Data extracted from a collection
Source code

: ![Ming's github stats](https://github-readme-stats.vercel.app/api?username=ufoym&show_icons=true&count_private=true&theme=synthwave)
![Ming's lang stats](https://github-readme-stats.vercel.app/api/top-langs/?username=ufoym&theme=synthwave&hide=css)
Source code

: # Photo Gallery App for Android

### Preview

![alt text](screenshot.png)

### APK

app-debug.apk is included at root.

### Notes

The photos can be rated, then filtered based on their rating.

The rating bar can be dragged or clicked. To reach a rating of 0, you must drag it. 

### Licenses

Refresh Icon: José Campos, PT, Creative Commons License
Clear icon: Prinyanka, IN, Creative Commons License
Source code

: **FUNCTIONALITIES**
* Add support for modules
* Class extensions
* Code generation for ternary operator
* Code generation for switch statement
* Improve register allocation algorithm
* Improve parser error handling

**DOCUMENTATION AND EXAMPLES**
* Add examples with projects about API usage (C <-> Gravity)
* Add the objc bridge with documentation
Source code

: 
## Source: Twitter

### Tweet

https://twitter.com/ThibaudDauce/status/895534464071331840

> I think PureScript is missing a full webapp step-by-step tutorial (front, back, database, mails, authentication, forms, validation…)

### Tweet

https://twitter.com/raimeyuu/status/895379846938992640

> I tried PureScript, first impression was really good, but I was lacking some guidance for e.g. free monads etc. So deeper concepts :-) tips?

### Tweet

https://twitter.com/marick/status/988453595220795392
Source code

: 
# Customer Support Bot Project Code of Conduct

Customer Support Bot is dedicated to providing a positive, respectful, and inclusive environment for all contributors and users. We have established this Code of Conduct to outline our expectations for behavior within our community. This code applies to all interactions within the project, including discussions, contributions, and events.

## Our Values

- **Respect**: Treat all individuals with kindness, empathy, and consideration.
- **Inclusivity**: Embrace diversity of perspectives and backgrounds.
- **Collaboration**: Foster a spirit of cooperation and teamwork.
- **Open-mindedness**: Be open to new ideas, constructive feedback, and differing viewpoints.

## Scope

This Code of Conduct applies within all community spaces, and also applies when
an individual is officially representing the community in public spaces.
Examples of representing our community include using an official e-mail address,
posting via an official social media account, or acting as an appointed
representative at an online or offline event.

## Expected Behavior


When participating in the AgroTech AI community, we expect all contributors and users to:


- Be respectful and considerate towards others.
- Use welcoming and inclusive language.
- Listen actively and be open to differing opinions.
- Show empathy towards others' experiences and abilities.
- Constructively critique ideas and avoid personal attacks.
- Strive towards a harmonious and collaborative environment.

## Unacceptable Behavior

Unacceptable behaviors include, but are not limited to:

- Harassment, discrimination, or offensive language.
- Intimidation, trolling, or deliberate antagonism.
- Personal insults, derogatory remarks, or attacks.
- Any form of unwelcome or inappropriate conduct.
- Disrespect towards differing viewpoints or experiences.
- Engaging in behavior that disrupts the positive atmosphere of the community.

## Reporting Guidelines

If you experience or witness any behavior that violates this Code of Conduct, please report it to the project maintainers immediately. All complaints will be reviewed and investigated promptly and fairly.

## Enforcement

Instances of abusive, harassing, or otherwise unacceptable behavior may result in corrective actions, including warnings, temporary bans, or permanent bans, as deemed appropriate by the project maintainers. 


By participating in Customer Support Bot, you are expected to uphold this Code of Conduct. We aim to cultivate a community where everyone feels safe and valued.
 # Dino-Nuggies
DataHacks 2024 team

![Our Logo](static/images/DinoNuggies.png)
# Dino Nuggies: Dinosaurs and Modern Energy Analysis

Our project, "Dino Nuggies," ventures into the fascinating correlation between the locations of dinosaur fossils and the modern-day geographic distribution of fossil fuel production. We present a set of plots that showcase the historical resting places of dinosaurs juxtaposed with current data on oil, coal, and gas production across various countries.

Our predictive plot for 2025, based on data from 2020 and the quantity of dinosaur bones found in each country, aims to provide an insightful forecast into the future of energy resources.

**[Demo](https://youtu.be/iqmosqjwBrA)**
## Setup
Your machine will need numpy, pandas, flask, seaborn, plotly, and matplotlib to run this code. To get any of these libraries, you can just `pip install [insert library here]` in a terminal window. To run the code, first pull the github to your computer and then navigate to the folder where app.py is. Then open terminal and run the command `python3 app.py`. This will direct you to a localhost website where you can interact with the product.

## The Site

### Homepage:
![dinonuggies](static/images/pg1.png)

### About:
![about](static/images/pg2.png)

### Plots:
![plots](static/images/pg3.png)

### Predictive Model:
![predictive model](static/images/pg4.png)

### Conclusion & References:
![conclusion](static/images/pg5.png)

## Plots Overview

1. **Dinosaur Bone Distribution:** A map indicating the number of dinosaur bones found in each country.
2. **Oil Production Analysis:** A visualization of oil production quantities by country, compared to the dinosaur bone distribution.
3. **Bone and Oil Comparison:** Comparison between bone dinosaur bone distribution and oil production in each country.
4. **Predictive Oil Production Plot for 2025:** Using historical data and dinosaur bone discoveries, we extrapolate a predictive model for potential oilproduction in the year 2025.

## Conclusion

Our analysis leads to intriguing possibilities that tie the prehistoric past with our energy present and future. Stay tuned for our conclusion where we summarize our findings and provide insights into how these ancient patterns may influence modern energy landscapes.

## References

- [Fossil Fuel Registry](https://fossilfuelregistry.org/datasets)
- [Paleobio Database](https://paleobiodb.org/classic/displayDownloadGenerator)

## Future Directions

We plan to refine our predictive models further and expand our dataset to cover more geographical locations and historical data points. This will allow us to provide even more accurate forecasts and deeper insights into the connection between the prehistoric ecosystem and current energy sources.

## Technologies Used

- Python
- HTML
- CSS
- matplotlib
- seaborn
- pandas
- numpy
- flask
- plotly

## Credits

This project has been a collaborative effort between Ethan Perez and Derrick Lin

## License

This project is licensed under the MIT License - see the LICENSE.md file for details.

§ **WHAT NEEDS TO BE DONE**:
Repeat every line of the data word for word until you have repeated the line that contains "Refresh Icon: José", which is the last one to include.

§ **ANSWER TO THIS TASK**:
Source code

: ![Ming's github stats](https://github-readme-stats.vercel.app/api?username=ufoym&show_icons=true&count_private=true&theme=synthwave)
![Ming's lang stats](https://github-readme-stats.vercel.app/api/top-langs/?username=ufoym&theme=synthwave&hide=css)
Source code

: # Photo Gallery App for Android

### Preview

![alt text](screenshot.png)

### APK

app-debug.apk is included at root.

### Notes

The photos can be rated, then filtered based on their rating.

The rating bar can be dragged or clicked. To reach a rating of 0, you must drag it. 

### Licenses

Refresh Icon: José Campos, PT, Creative Commons License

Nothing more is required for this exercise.